Arthur goes on a rampage of plans and blabbering he might never fulfil in real time. How he had had plans of expanding the castle and main building of the palace so when the city came to be under a terrible siege, he could harbour more of his people inside the secured walls. Merlin looks at him go about where to put the new armoury, where to expand the new markets to meet other traders from the distant kingdoms and isles, with his strong arms moving widely over the opened sky as if he is standing in front of a painting of his plans. Arthur’s rapid speech only comes to a sudden end when he mentions the construction of a new tower and Merlin’s eyebrow shoots highly at the shock: a new tower he had thought of to offer more amenities to the kingdom’s new appointed court sorcerer. Now Arthur looks at him unsure and asks him how that could only happen if he wished to stay in Camelot and take over the new title.

There are truly no words to describe the way Merlin’s heart melts on that moment but neither there isn’t many words to speak on how newly strange it is to hug Arthur knowing no one else will see them yet it is dangerously addictive the sensation on how righteous this can come to be with the right times to practice over and over again.

There’s no one to impress, no one to shock and certainly no one to judge the servant hugging the king, the warlock embracing the Pendragon man. It’s a hug of their own and when Arthur clenches its arms around Merlin’s waist, perhaps too tenderly for the other’s taste -he tells himself it only is this way because maybe Arthur has forgotten how to properly hug or maybe, he’s unsure if his grip could hurt Merlin’s lanky body- but he will never complain about it out loud.

The hug breaks off and when they are left standing in front of the other with a new found light in their gazes, they both decide it’s the perfect time to eat. Merlin is suddenly almost famished and Arthur has found a new deep interest on the colourfulness of the bright sky.

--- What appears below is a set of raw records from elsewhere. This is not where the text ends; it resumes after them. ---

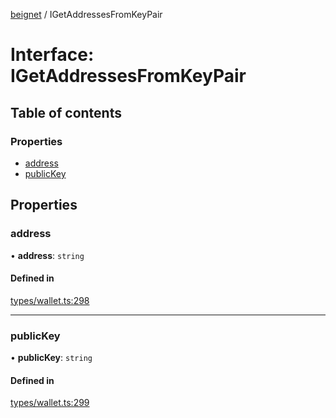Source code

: [beignet](../README.md) / IGetAddressesFromKeyPair

# Interface: IGetAddressesFromKeyPair

## Table of contents

### Properties

- [address](IGetAddressesFromKeyPair.md#address)
- [publicKey](IGetAddressesFromKeyPair.md#publickey)

## Properties

### address

• **address**: `string`

#### Defined in

[types/wallet.ts:298](https://github.com/synonymdev/beignet/blob/0e5dd24/src/types/wallet.ts#L298)

___

### publicKey

• **publicKey**: `string`

#### Defined in

[types/wallet.ts:299](https://github.com/synonymdev/beignet/blob/0e5dd24/src/types/wallet.ts#L299)
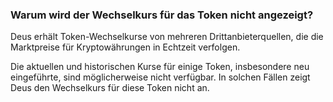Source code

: ### Warum wird der Wechselkurs für das Token nicht angezeigt?

Deus erhält Token-Wechselkurse von mehreren Drittanbieterquellen, die die Marktpreise für Kryptowährungen in Echtzeit verfolgen.

Die aktuellen und historischen Kurse für einige Token, insbesondere neu eingeführte, sind möglicherweise nicht verfügbar. In solchen Fällen zeigt Deus den Wechselkurs für diese Token nicht an.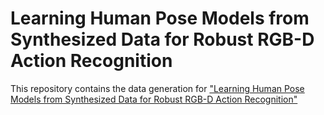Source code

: # Learning Human Pose Models from Synthesized Data for Robust RGB-D Action Recognition
This repository contains the data generation for ["Learning Human Pose Models from Synthesized Data for Robust RGB-D Action Recognition"](https://link.springer.com/article/10.1007/s11263-019-01192-2)
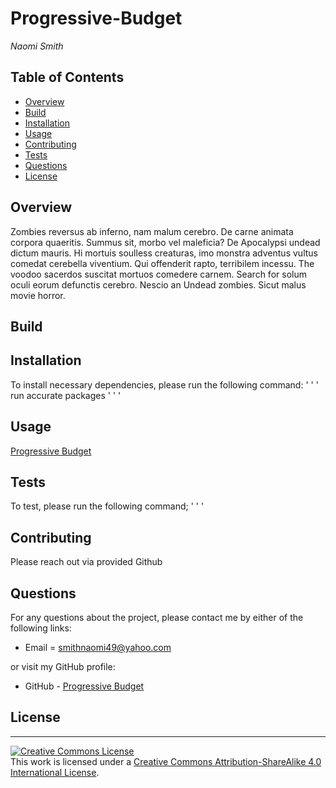 # Progressive-Budget

_Naomi Smith_

## Table of Contents

- [Overview](#overview)
- [Build](#build)
- [Installation](#installation)
- [Usage](#usage)
- [Contributing](#contributing)
- [Tests](#tests)
- [Questions](#questions)
- [License](#license)

## Overview

<p>Zombies reversus ab inferno, nam malum cerebro. De carne animata corpora quaeritis. Summus sit​​, morbo vel maleficia? De Apocalypsi undead dictum mauris. Hi mortuis soulless creaturas, imo monstra adventus vultus comedat cerebella viventium. Qui offenderit rapto, terribilem incessu. The voodoo sacerdos suscitat mortuos comedere carnem. Search for solum oculi eorum defunctis cerebro. Nescio an Undead zombies. Sicut malus movie horror.<p>

## Build

<!-- - [React](https://reactjs.org/docs/getting-started.html) -->

## Installation

To install necessary dependencies, please run the following command:
' ' '
run accurate packages
' ' '

## Usage

[Progressive Budget](https://murmuring-atoll-81991.herokuapp.com/)

## Tests

To test, please run the following command;
' ' '

## Contributing

Please reach out via provided Github

## Questions

For any questions about the project, please contact me by either of the following links:

- Email = smithnaomi49@yahoo.com

or visit my GitHub profile:

- GitHub - [Progressive Budget](https://github.com/smithnaomi/Progressive-Budget)

## License

---

<a rel="license" href="http://creativecommons.org/licenses/by-sa/4.0/"><img alt="Creative Commons License" style="border-width:0" src="https://i.creativecommons.org/l/by-sa/4.0/88x31.png" /></a><br />This work is licensed under a <a rel="license" href="http://creativecommons.org/licenses/by-sa/4.0/">Creative Commons Attribution-ShareAlike 4.0 International License</a>.
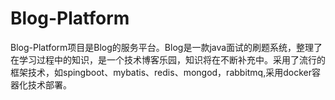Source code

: # Blog-Platform
Blog-Platform项目是Blog的服务平台。Blog是一款java面试的刷题系统，整理了在学习过程中的知识，是一个技术博客乐园，知识将在不断补充中。采用了流行的框架技术，如spingboot、mybatis、redis、mongod，rabbitmq,采用docker容器化技术部署。
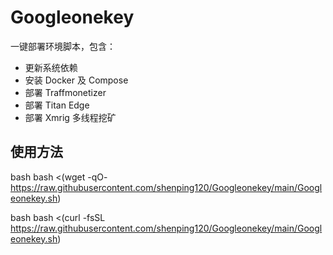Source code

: # Googleonekey

一键部署环境脚本，包含：

- 更新系统依赖
- 安装 Docker 及 Compose
- 部署 Traffmonetizer
- 部署 Titan Edge
- 部署 Xmrig 多线程挖矿

## 使用方法
bash
bash <(wget -qO- https://raw.githubusercontent.com/shenping120/Googleonekey/main/Googleonekey.sh)

bash
bash <(curl -fsSL https://raw.githubusercontent.com/shenping120/Googleonekey/main/Googleonekey.sh)
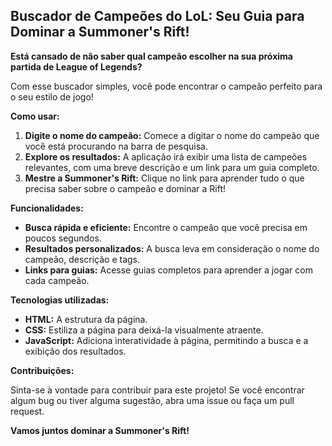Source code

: ## **Buscador de Campeões do LoL: Seu Guia para Dominar a Summoner's Rift!**

**Está cansado de não saber qual campeão escolher na sua próxima partida de League of Legends?** 

Com esse buscador simples, você pode encontrar o campeão perfeito para o seu estilo de jogo! 

**Como usar:**

1. **Digite o nome do campeão:** Comece a digitar o nome do campeão que você está procurando na barra de pesquisa.
2. **Explore os resultados:** A aplicação irá exibir uma lista de campeões relevantes, com uma breve descrição e um link para um guia completo.
3. **Mestre a Summoner's Rift:** Clique no link para aprender tudo o que precisa saber sobre o campeão e dominar a Rift!

**Funcionalidades:**

* **Busca rápida e eficiente:** Encontre o campeão que você precisa em poucos segundos.
* **Resultados personalizados:** A busca leva em consideração o nome do campeão, descrição e tags.
* **Links para guias:** Acesse guias completos para aprender a jogar com cada campeão.

**Tecnologias utilizadas:**

* **HTML:** A estrutura da página.
* **CSS:** Estiliza a página para deixá-la visualmente atraente.
* **JavaScript:** Adiciona interatividade à página, permitindo a busca e a exibição dos resultados.

**Contribuições:**

Sinta-se à vontade para contribuir para este projeto! Se você encontrar algum bug ou tiver alguma sugestão, abra uma issue ou faça um pull request.

**Vamos juntos dominar a Summoner's Rift!**

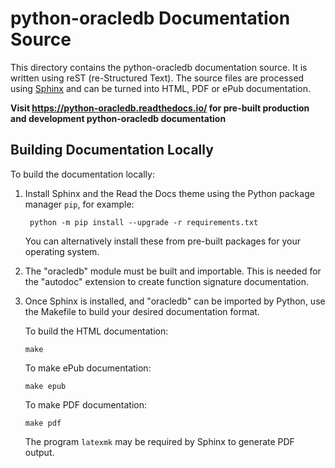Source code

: # python-oracledb Documentation Source

This directory contains the python-oracledb documentation source. It is written
using reST (re-Structured Text). The source files are processed using
[Sphinx](http://www.sphinx-doc.org) and can be turned into HTML, PDF or ePub
documentation.

**Visit https://python-oracledb.readthedocs.io/ for pre-built production and
development python-oracledb documentation**

## Building Documentation Locally

To build the documentation locally:

1. Install Sphinx and the Read the Docs theme using the Python package manager
   ``pip``, for example:

        python -m pip install --upgrade -r requirements.txt

   You can alternatively install these from pre-built packages for your
   operating system.

2. The "oracledb" module must be built and importable. This is needed for the
   "autodoc" extension to create function signature documentation.

3. Once Sphinx is installed, and "oracledb" can be imported by Python, use the
   Makefile to build your desired documentation format.

   To build the HTML documentation:

       make

   To make ePub documentation:

       make epub

   To make PDF documentation:

       make pdf

   The program ``latexmk`` may be required by Sphinx to generate PDF output.
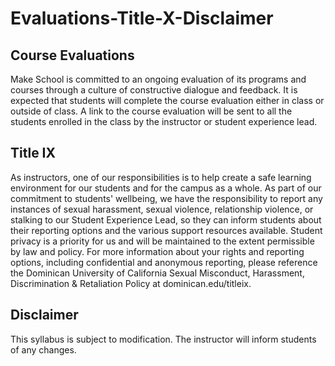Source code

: # Evaluations-Title-X-Disclaimer

## Course Evaluations

Make School is committed to an ongoing evaluation of its programs and courses through a culture of constructive dialogue and feedback. It is expected that students will  complete the course evaluation either in class or outside of class. A link to the course evaluation will be sent to all the students enrolled in the class by the instructor or student experience lead. 

## Title IX

As instructors, one of our responsibilities is to help create a safe learning environment for our students and for the campus as a whole. As part of our commitment to students' wellbeing, we have the responsibility to report any instances of sexual harassment, sexual violence, relationship violence, or stalking to our Student Experience Lead, so they can inform students about their reporting options and the various support resources available.  Student privacy is a priority for us and will be maintained to the extent permissible by law and policy. For more information about your rights and reporting options, including confidential and anonymous reporting, please reference the Dominican University of California Sexual Misconduct, Harassment, Discrimination & Retaliation Policy at dominican.edu/titleix.    

## Disclaimer

This syllabus is subject to modification.  The instructor will inform students of any changes.
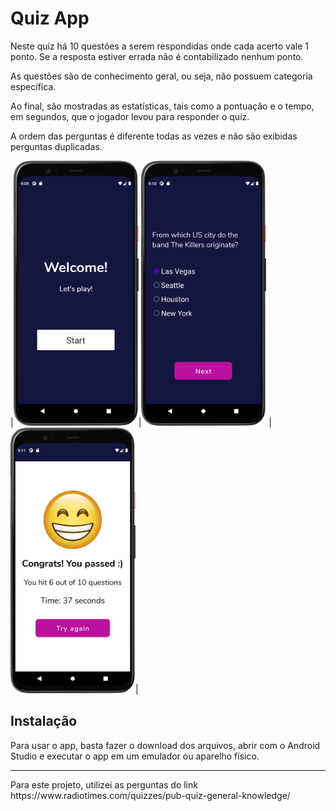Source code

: # Quiz App

Neste quiz há 10 questões a serem respondidas onde cada acerto vale 1 ponto. Se a resposta estiver errada não é 
contabilizado nenhum ponto. 

As questões são de conhecimento geral, ou seja, não possuem categoria específica.

Ao final, são mostradas as estatísticas, tais como a pontuação e o tempo, em segundos, que o jogador 
levou para responder o quiz.

A ordem das perguntas é diferente todas as vezes e não são exibidas perguntas duplicadas.

|<img src="screenshots/Screenshot_20220304_170955.png" width="200">|<img src="screenshots/Screenshot_20220304_171046.png" width="200">
|<img src="screenshots/Screenshot_20220304_171121.png" width="200">|

## Instalação

Para usar o app, basta fazer o download dos arquivos, abrir com o Android Studio e 
executar o app em um emulador ou aparelho físico.

<hr>
Para este projeto, utilizei as perguntas do link https://www.radiotimes.com/quizzes/pub-quiz-general-knowledge/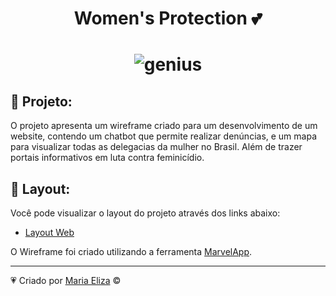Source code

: 
<h1 align="center">Women's Protection 💕<h1/>
  
<p align="center"> 
<img src="https://user-images.githubusercontent.com/49694866/117709486-5e056a00-b1a7-11eb-860e-7bc1dbf6b76a.PNG" alt="genius" />
</p>

## 🌸 Projeto:
O projeto apresenta um wireframe criado para um desenvolvimento de um website, contendo um chatbot que permite realizar denúncias, e um mapa para visualizar todas as delegacias da mulher no Brasil. Além de trazer portais informativos em luta contra feminicídio.

## 🔖 Layout:

Você pode visualizar o layout do projeto através dos links abaixo:

- [Layout Web](marvelapp.com/prototype/7220b43)
 
O Wireframe foi criado utilizando a ferramenta [MarvelApp](marvelapp.com).

<hr>

💗 Criado por [Maria Eliza](https://github.com/mariaelizasa) © 

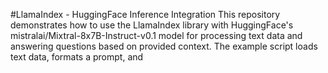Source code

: #LlamaIndex - HuggingFace Inference Integration
This repository demonstrates how to use the LlamaIndex library with HuggingFace's mistralai/Mixtral-8x7B-Instruct-v0.1 model for processing text data and answering questions based on provided context. The example script loads text data, formats a prompt, and

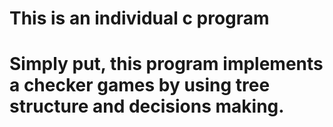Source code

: # This is an individual c program
# Simply put, this program implements a checker games by using tree structure and decisions making.
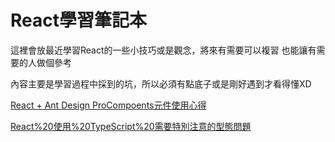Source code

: # React學習筆記本
這裡會放最近學習React的一些小技巧或是觀念，將來有需要可以複習
也能讓有需要的人做個參考

內容主要是學習過程中採到的坑，所以必須有點底子或是剛好遇到才看得懂XD

[React + Ant Design ProCompoents元件使用心得](React%20+%20Ant%20Design%20ProCompoents元件使用心得%2094638e0c0688436aafc02033aec1df83.md)

[React%20使用%20TypeScript%20需要特別注意的型態問題](React%20使用%20TypeScript%20需要特別注意的型態問題%20a97fd00275964c69b6f9a1b8cc358fb6.md)
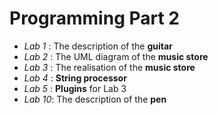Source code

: # Programming Part 2
* *Lab 1* : The description of the **guitar**
* *Lab 2* : The UML diagram of the **music store**
* *Lab 3* : The realisation of the **music store**
* *Lab 4* : **String processor**
* *Lab 5* : **Plugins** for Lab 3
* *Lab 10*: The description of the **pen**

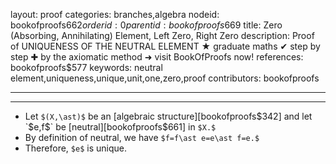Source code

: layout: proof
categories: branches,algebra
nodeid: bookofproofs$662
orderid: 0
parentid: bookofproofs$669
title: Zero (Absorbing, Annihilating) Element, Left Zero, Right Zero
description: Proof of UNIQUENESS OF THE NEUTRAL ELEMENT ★ graduate maths ✔ step by step ✚ by the axiomatic method ➜ visit BookOfProofs now!
references: bookofproofs$577
keywords: neutral element,uniqueness,unique,unit,one,zero,proof
contributors: bookofproofs

---


---

* Let `$(X,\ast)$` be an [algebraic structure][bookofproofs$342] and let `$e,f$` be [neutral][bookofproofs$661] in `$X.$`
* By definition of neutral, we have `$f=f\ast e=e\ast f=e.$`
* Therefore, `$e$` is unique.
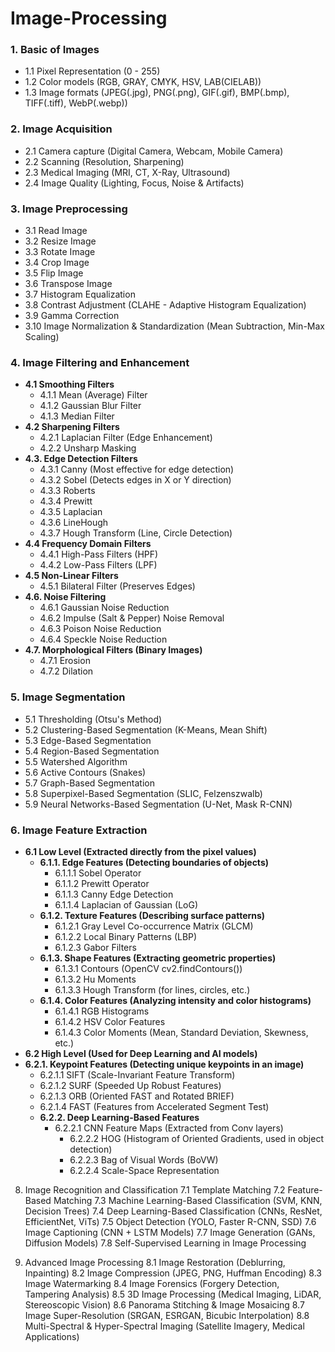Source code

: # Image-Processing

### **1. Basic of Images**
- 1.1 Pixel Representation (0 - 255)
- 1.2 Color models (RGB, GRAY, CMYK, HSV, LAB(CIELAB))
- 1.3 Image formats (JPEG(.jpg), PNG(.png), GIF(.gif), BMP(.bmp), TIFF(.tiff), WebP(.webp))

### **2. Image Acquisition**
- 2.1 Camera capture (Digital Camera, Webcam, Mobile Camera)
- 2.2 Scanning (Resolution, Sharpening)
- 2.3 Medical Imaging (MRI, CT, X-Ray, Ultrasound)
- 2.4 Image Quality (Lighting, Focus, Noise & Artifacts)

### **3. Image Preprocessing**
- 3.1 Read Image
- 3.2 Resize Image
- 3.3 Rotate Image
- 3.4 Crop Image
- 3.5 Flip Image
- 3.6 Transpose Image
- 3.7 Histogram Equalization
- 3.8 Contrast Adjustment (CLAHE - Adaptive Histogram Equalization)
- 3.9 Gamma Correction
- 3.10 Image Normalization & Standardization (Mean Subtraction, Min-Max Scaling)

### **4. Image Filtering and Enhancement**
- **4.1 Smoothing Filters**
  - 4.1.1 Mean (Average) Filter
  - 4.1.2 Gaussian Blur Filter
  - 4.1.3 Median Filter
- **4.2 Sharpening Filters**
  - 4.2.1 Laplacian Filter (Edge Enhancement)
  - 4.2.2 Unsharp Masking
- **4.3. Edge Detection Filters**
  - 4.3.1 Canny (Most effective for edge detection)
  - 4.3.2 Sobel (Detects edges in X or Y direction)
  - 4.3.3 Roberts
  - 4.3.4 Prewitt
  - 4.3.5 Laplacian
  - 4.3.6 LineHough
  - 4.3.7 Hough Transform (Line, Circle Detection)
- **4.4 Frequency Domain Filters**
  - 4.4.1 High-Pass Filters (HPF)
  - 4.4.2 Low-Pass Filters (LPF)
- **4.5 Non-Linear Filters**
  - 4.5.1 Bilateral Filter (Preserves Edges)
- **4.6. Noise Filtering**
  - 4.6.1 Gaussian Noise Reduction
  - 4.6.2 Impulse (Salt & Pepper) Noise Removal
  - 4.6.3 Poison Noise Reduction
  - 4.6.4 Speckle Noise Reduction
- **4.7. Morphological Filters (Binary Images)**
  - 4.7.1 Erosion
  - 4.7.2 Dilation

### **5. Image Segmentation**
- 5.1 Thresholding (Otsu's Method)
- 5.2 Clustering-Based Segmentation (K-Means, Mean Shift)
- 5.3 Edge-Based Segmentation
- 5.4 Region-Based Segmentation
- 5.5 Watershed Algorithm
- 5.6 Active Contours (Snakes)
- 5.7 Graph-Based Segmentation
- 5.8 Superpixel-Based Segmentation (SLIC, Felzenszwalb)
- 5.9 Neural Networks-Based Segmentation (U-Net, Mask R-CNN)

### **6. Image Feature Extraction**
- **6.1 Low Level (Extracted directly from the pixel values)**
  - **6.1.1. Edge Features (Detecting boundaries of objects)**
    - 6.1.1.1 Sobel Operator
    - 6.1.1.2 Prewitt Operator
    - 6.1.1.3 Canny Edge Detection
    - 6.1.1.4 Laplacian of Gaussian (LoG)
  - **6.1.2. Texture Features (Describing surface patterns)**
    - 6.1.2.1 Gray Level Co-occurrence Matrix (GLCM)
    - 6.1.2.2 Local Binary Patterns (LBP)
    - 6.1.2.3 Gabor Filters
  - **6.1.3. Shape Features (Extracting geometric properties)**
    - 6.1.3.1 Contours (OpenCV cv2.findContours())
    - 6.1.3.2 Hu Moments
    - 6.1.3.3 Hough Transform (for lines, circles, etc.)
  - **6.1.4. Color Features (Analyzing intensity and color histograms)**
    - 6.1.4.1 RGB Histograms
    - 6.1.4.2 HSV Color Features
    - 6.1.4.3 Color Moments (Mean, Standard Deviation, Skewness, etc.)
- **6.2 High Level (Used for Deep Learning and AI models)**
- **6.2.1. Keypoint Features (Detecting unique keypoints in an image)**
	- 6.2.1.1 SIFT (Scale-Invariant Feature Transform)
	- 6.2.1.2 SURF (Speeded Up Robust Features)
	- 6.2.1.3 ORB (Oriented FAST and Rotated BRIEF)
	- 6.2.1.4 FAST (Features from Accelerated Segment Test)
  - **6.2.2. Deep Learning-Based Features**
	- 6.2.2.1 CNN Feature Maps (Extracted from Conv layers)
    	- 6.2.2.2 HOG (Histogram of Oriented Gradients, used in object detection)
    	- 6.2.2.3 Bag of Visual Words (BoVW)
    	- 6.2.2.4 Scale-Space Representation

8. Image Recognition and Classification
	7.1 Template Matching
	7.2 Feature-Based Matching
	7.3 Machine Learning-Based Classification (SVM, KNN, Decision Trees)
	7.4 Deep Learning-Based Classification (CNNs, ResNet, EfficientNet, ViTs)
	7.5 Object Detection (YOLO, Faster R-CNN, SSD)
	7.6 Image Captioning (CNN + LSTM Models)
	7.7 Image Generation (GANs, Diffusion Models)
	7.8 Self-Supervised Learning in Image Processing

9. Advanced Image Processing
	8.1 Image Restoration (Deblurring, Inpainting)
	8.2 Image Compression (JPEG, PNG, Huffman Encoding)
	8.3 Image Watermarking
	8.4 Image Forensics (Forgery Detection, Tampering Analysis)
	8.5 3D Image Processing (Medical Imaging, LiDAR, Stereoscopic Vision)
	8.6 Panorama Stitching & Image Mosaicing
	8.7 Image Super-Resolution (SRGAN, ESRGAN, Bicubic Interpolation)
	8.8 Multi-Spectral & Hyper-Spectral Imaging (Satellite Imagery, Medical Applications)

When Arthur passes him over the bottle of wild berries Merlin had made all by himself with time, he convinces himself Arthur’s rosy cheeks are a result of the strong taste of the drink and nothing more. And for the very first time, Merlin gets the chance to say a proper farewell to Arthur before falling asleep side by side once more.

 

**Part Five: The water sustains me.**

Forty years pass and Arthur doesn't greet him when they meet again. Instead he asks him, with a visible rush and excitement, about their destiny. Merlin is almost taken aback by the sudden interest the other shows and doesn't know where to begin speaking. It is not only Arthur being interested on their shared destiny but it’s also a questioning of the term itself: what is Destiny and who on earth decides it because he feels like having a couple of words with whatever entity is in charge of it.

There really isn’t that much he can say on the subject because even with his free time, the idle hours he has spent reading and investigating about his magic and his powers and even, his conversations with Kilgharrah before the old dragon left forever, he doesn't have much. More like a scrap of a vague idea. He feels sometimes it's easier to not know the truth or to leave some pieces of the entirety of his life hidden from sight. He feels it's healthier this way, to retain in a selfish manner some sense of his sanity intact while he waits and waits. But he also realizes that faking disinterest about it, is not fair for Arthur.

And Arthur insists so badly and looks at him so tenderly that Merlin can’t help himself from offering some light consolation. He tells him everything he knows but in the end, it’s mostly a big lecture about the Great Dragon. Once Arthur can overpass the fact that not only he didn't kill it and that the creature actually helped Merlin with its advice on a few occasions, he asks to meet him. As king of Albion, he claims proudly, it’s his duty to be acquainted with every magical creature no matter how obnoxious or enigmatic or even confusing it might sound by his tales.

Kilgharrah is gone, Merlin tells him. Just like everybody else he refrains himself from adding but from the misty eyes Arthur shows him, he knows the other listened what he didn't say. He was already very old, Merlin continues, by the time you were gone he didn't have much time left but he stayed by my side for as long as it could. Arthur nods solemnly as if with his silence he is honouring the memory of a large beast that attacked his kingdom, killed his knights and became an undying nightmare of his younger years... just for the sake of what it meant for Merlin. He manages to smile with the thought of this tenderness.

Arthur leans to the tree behind them and flexes his arms behind his head, lazily and kingly and sighs with a strange smile. For a moment, Merlin can’t help feeling guilty for ruining the other’s new found bliss, but he had made the vow to never lie to his king ever again, and specially to never lie to him regarding his magic. To keep it as a secret would simply be unjust for them. He feels the need to rebuild their trust and the sensation only increases when he quickly remembers how brief it's the time they have together and how he can't know when the next time will be for them to reunite and discuss something as vital for him as his magic is. Or if ever they are going to have another time at all.

So Merlin calls it, or _her._

When Aithusa flies to their side, Arthur reaches for the sword he no longer holds in his belt. To see the fear in the other’s eyes and the surprise of actually being standing in front of a dragon it’s almost greater than the pity he can feel for actually causing such distress to the other prat. Then he makes the proper introductions and Arthur notices with a certain reluctance how the little dragon resembles more to a small deer than an actual beast -it's not frightening and when Aithusa comes closer to snuggle its frail nose under Arthur’s hand, he can see the other’s heart melting from the sweetness of it all. So now Arthur can proclaim dragons are adorable and the world needs more of them at once.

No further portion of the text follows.